In preparation for a Senate hearing that will highlight lower foreign drug prices, a coalition that includes drug makers and patients is reminding Democrats that their 2020 party platform opposes using a metric that is key to drug-value assessments: quality-adjusted life years (QALY).
The hearing, scheduled by subcommittee Chair Bernie Sanders (I-VT), worries Partnership to Improve Patient Care Chairman Tony Coelho because some countries use QALYs to set drug prices. Coelho says the metric devalues treatments for people with disabilities and the elderly who have fewer years to live.
PIPC’s steering committee includes lobbying groups for patients and drug makers.
The U.S. government does not have a uniform policy on QALYs. Some federal agencies are banned from using measurement tools like QALYs, but state Medicaid programs use them. The National Council on Disability, an independent government agency, said both public and private insurance should be banned from using QALYs to assess the value of drugs.
Also, as Coelho points out, the Democratic 2020 party platform promises to not use QALYs.
“Democrats will ensure that people with disabilities are never denied coverage based on the use of quality-adjusted life year (QALY) indexes,” the July 2020 platform states.

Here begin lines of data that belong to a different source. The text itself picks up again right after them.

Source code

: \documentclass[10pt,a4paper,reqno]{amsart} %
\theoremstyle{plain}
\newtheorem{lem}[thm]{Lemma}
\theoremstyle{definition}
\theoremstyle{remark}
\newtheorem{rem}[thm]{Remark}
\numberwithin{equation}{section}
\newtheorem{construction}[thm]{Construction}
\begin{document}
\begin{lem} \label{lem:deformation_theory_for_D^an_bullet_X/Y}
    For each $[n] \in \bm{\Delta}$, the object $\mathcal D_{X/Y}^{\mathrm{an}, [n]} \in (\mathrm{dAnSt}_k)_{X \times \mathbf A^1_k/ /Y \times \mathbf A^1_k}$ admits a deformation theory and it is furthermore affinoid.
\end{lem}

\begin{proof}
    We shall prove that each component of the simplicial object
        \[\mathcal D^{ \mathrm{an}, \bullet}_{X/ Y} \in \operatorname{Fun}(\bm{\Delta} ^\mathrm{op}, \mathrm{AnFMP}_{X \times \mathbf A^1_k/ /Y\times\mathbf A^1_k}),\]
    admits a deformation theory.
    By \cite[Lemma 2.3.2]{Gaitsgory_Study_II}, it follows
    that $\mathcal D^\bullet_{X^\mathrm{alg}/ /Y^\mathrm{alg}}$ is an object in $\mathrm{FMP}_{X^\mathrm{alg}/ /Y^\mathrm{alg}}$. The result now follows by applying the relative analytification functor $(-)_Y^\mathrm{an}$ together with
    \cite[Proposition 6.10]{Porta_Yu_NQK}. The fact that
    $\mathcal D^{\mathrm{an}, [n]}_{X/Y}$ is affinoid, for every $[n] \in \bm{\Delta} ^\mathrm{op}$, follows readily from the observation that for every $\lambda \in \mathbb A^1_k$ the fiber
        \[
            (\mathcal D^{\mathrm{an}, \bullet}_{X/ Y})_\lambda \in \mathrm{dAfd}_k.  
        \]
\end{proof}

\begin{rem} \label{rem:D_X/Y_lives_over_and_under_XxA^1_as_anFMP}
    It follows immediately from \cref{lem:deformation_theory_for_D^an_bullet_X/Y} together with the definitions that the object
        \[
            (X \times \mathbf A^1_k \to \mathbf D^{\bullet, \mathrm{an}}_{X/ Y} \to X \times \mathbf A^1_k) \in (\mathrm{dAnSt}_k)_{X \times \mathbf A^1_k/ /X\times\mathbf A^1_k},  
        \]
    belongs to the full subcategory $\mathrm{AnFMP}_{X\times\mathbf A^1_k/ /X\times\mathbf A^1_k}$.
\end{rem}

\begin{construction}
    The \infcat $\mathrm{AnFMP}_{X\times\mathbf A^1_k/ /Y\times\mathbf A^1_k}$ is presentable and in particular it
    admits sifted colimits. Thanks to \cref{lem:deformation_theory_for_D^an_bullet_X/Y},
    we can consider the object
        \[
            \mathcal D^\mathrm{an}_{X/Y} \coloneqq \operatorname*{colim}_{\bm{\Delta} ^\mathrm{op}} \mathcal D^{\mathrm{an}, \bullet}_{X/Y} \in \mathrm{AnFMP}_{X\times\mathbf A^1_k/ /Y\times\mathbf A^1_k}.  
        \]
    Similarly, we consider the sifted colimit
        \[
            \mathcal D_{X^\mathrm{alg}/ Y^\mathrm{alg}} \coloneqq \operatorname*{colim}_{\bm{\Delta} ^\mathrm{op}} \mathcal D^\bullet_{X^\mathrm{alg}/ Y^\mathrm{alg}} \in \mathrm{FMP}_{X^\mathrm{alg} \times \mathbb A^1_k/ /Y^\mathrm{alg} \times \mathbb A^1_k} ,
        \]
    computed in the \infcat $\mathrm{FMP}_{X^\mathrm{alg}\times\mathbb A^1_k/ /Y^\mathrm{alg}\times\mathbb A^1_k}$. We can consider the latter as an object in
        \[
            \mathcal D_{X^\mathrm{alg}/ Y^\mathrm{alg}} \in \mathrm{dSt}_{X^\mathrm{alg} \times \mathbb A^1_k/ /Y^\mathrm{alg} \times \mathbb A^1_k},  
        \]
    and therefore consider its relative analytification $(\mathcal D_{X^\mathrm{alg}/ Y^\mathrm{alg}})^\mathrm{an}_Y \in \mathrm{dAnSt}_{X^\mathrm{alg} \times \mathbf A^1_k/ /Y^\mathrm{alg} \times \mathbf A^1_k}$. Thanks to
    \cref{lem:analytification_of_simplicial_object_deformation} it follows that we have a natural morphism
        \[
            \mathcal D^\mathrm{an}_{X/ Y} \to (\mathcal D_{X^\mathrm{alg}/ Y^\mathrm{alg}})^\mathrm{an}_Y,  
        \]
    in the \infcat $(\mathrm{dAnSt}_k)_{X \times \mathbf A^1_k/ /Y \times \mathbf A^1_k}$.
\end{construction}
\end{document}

However, House Democrats are in favor of international referencing for drug prices -- H.R. 3 calls for using the lowest prices among other developed countries as the price floor in Medicare negotiations. The Congressional Budget Office relied heavily on analyses by the Institute for Clinical & Economic Review, which uses metrics such as QALYs, when CBO estimated the budget impact of Medicare price negotiation. CBO’s reliance on ICER is a sign that the organization could become powerful if the government moves to a system that bases prices on the value of drugs to the health care system.
ICER’s prominence is in part due to opposition from the drug industry and patient groups. During the Obamacare debate, Democrats considered funding research that compares products and services. But in response to heavy lobbying by drug makers and patients, Congress banned the quasi-governmental Patient-Centered Outcomes Research Institute from considering cost in its comparative-effectiveness research, so ICER has filled that void.